▸ **Exercise directions**:
Each line below must be reproduced exactly, though the pictures are to be dropped.

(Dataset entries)
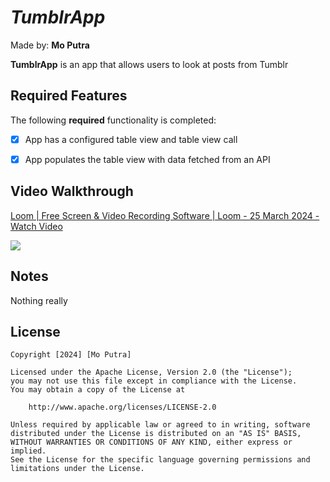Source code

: # *TumblrApp*
Made by: **Mo Putra**

**TumblrApp** is an app that allows users to look at posts from Tumblr

## Required Features

The following **required** functionality is completed:

- [x] App has a configured table view and table view call
- [x] App populates the table view with data fetched from an API


## Video Walkthrough
<div>
    <a href="https://www.loom.com/share/1a608710266448bea1cf58a2137153bb">
      <p>Loom | Free Screen & Video Recording Software | Loom - 25 March 2024 - Watch Video</p>
    </a>
    <a href="https://www.loom.com/share/1a608710266448bea1cf58a2137153bb">
      <img style="max-width:300px;" src="https://cdn.loom.com/sessions/thumbnails/1a608710266448bea1cf58a2137153bb-00001.jpg">
    </a>
  </div>
  

## Notes

Nothing really

## License

    Copyright [2024] [Mo Putra]

    Licensed under the Apache License, Version 2.0 (the "License");
    you may not use this file except in compliance with the License.
    You may obtain a copy of the License at

        http://www.apache.org/licenses/LICENSE-2.0

    Unless required by applicable law or agreed to in writing, software
    distributed under the License is distributed on an "AS IS" BASIS,
    WITHOUT WARRANTIES OR CONDITIONS OF ANY KIND, either express or implied.
    See the License for the specific language governing permissions and
    limitations under the License.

▸ **Expected answer**:
Source code

: # *TumblrApp*
Made by: **Mo Putra**

**TumblrApp** is an app that allows users to look at posts from Tumblr

## Required Features

The following **required** functionality is completed:

- [x] App has a configured table view and table view call
- [x] App populates the table view with data fetched from an API


## Video Walkthrough
<div>
    <a href="https://www.loom.com/share/1a608710266448bea1cf58a2137153bb">
      <p>Loom | Free Screen & Video Recording Software | Loom - 25 March 2024 - Watch Video</p>
    </a>
    <a href="https://www.loom.com/share/1a608710266448bea1cf58a2137153bb">
      <img style="max-width:300px;" src="https://cdn.loom.com/sessions/thumbnails/1a608710266448bea1cf58a2137153bb-00001.jpg">
    </a>
  </div>
  

## Notes

Nothing really

## License

    Copyright [2024] [Mo Putra]

    Licensed under the Apache License, Version 2.0 (the "License");
    you may not use this file except in compliance with the License.
    You may obtain a copy of the License at

        http://www.apache.org/licenses/LICENSE-2.0

    Unless required by applicable law or agreed to in writing, software
    distributed under the License is distributed on an "AS IS" BASIS,
    WITHOUT WARRANTIES OR CONDITIONS OF ANY KIND, either express or implied.
    See the License for the specific language governing permissions and
    limitations under the License.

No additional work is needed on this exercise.